[Collected data entries]
------------------------------------------------------------

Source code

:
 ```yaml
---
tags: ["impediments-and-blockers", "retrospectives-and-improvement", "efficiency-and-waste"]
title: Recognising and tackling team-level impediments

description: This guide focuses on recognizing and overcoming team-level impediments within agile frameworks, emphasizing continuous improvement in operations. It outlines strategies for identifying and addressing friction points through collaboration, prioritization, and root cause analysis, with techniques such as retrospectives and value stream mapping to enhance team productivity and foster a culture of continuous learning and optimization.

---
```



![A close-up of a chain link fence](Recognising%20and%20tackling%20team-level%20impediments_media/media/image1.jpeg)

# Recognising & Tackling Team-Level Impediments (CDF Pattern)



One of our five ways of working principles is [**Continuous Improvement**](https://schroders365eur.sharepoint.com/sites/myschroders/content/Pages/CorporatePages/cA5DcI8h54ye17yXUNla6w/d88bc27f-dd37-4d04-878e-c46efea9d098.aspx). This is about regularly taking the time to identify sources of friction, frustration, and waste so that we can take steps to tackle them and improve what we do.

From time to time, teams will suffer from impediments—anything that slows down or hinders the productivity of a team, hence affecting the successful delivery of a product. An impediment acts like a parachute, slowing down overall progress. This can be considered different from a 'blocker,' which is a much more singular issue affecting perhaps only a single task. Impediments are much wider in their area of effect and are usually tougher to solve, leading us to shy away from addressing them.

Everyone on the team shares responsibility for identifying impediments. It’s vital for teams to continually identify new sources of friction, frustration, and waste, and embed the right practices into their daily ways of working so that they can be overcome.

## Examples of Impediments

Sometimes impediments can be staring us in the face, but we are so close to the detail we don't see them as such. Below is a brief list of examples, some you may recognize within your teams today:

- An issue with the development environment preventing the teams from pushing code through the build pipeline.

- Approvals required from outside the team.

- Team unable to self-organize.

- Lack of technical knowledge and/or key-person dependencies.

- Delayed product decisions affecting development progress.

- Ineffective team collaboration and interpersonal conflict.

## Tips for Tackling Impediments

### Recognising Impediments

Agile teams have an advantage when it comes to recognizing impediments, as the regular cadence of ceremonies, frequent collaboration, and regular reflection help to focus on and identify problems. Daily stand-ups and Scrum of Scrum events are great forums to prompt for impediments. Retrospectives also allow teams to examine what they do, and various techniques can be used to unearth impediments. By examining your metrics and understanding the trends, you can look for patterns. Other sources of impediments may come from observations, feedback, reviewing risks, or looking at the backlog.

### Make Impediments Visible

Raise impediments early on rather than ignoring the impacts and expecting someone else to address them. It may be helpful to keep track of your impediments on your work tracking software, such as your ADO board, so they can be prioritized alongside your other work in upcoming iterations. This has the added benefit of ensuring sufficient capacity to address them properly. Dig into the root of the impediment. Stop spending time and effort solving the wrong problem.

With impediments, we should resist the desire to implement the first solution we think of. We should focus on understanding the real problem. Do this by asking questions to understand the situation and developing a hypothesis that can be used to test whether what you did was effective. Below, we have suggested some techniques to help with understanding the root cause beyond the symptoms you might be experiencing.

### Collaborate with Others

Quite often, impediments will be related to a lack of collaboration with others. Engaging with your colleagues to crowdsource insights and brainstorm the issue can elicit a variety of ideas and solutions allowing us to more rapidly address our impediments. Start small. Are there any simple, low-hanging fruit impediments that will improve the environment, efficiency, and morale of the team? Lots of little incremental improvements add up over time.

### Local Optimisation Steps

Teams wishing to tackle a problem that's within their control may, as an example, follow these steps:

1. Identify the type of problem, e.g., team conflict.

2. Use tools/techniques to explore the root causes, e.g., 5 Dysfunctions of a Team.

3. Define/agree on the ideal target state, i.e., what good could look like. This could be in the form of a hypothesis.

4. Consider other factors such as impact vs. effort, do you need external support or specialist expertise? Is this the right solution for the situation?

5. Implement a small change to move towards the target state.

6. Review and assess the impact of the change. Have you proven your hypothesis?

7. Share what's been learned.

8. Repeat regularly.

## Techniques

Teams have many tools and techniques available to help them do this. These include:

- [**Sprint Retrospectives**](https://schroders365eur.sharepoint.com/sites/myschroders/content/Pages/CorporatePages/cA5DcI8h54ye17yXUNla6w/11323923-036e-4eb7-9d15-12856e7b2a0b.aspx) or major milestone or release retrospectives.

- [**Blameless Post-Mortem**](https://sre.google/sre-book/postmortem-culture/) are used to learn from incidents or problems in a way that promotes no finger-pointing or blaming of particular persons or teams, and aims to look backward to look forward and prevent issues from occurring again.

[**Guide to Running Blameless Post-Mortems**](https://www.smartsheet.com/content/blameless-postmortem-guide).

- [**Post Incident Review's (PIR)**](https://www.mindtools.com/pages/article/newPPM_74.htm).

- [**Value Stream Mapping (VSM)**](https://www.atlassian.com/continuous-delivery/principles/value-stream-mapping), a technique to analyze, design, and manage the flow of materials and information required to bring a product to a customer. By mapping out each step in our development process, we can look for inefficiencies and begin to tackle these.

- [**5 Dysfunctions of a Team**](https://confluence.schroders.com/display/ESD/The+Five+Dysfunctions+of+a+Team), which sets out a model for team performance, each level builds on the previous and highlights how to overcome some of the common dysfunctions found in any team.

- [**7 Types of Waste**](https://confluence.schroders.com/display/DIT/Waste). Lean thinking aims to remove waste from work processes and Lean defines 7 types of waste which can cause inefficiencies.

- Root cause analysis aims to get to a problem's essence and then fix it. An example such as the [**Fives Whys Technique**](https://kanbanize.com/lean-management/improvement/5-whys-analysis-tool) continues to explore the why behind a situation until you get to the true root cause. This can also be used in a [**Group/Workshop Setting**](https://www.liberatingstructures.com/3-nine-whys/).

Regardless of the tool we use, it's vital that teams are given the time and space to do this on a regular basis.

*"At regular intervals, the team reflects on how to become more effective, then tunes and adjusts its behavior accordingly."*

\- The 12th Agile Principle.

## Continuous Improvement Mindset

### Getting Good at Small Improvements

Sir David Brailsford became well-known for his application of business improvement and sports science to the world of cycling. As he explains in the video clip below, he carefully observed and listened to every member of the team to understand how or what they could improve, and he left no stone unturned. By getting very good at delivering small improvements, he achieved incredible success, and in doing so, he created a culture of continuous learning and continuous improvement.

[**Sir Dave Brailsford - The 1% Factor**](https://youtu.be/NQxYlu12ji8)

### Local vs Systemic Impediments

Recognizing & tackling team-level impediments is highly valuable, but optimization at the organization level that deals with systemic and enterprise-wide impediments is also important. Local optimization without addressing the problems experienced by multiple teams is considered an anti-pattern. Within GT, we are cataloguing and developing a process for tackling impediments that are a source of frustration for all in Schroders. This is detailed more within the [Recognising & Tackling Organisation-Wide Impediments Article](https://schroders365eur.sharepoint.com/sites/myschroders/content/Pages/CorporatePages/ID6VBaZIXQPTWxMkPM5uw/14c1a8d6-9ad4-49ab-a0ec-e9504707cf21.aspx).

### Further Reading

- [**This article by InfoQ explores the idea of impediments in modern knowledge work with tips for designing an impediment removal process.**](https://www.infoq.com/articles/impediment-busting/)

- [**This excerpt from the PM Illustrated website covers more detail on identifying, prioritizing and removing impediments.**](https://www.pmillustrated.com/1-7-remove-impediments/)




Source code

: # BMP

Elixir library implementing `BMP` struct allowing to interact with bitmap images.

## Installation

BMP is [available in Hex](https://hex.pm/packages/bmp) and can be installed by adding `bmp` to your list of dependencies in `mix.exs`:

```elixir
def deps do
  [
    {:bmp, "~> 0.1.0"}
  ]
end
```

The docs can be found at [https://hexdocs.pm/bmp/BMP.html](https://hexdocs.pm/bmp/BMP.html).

------------------------------------------------------------

- Aim of the exercise
Where does the string "remove" appear in the records above? Return every line that holds it.

- Task result
- [**7 Types of Waste**](https://confluence.schroders.com/display/DIT/Waste). Lean thinking aims to remove waste from work processes and Lean defines 7 types of waste which can cause inefficiencies.
- [**This excerpt from the PM Illustrated website covers more detail on identifying, prioritizing and removing impediments.**](https://www.pmillustrated.com/1-7-remove-impediments/)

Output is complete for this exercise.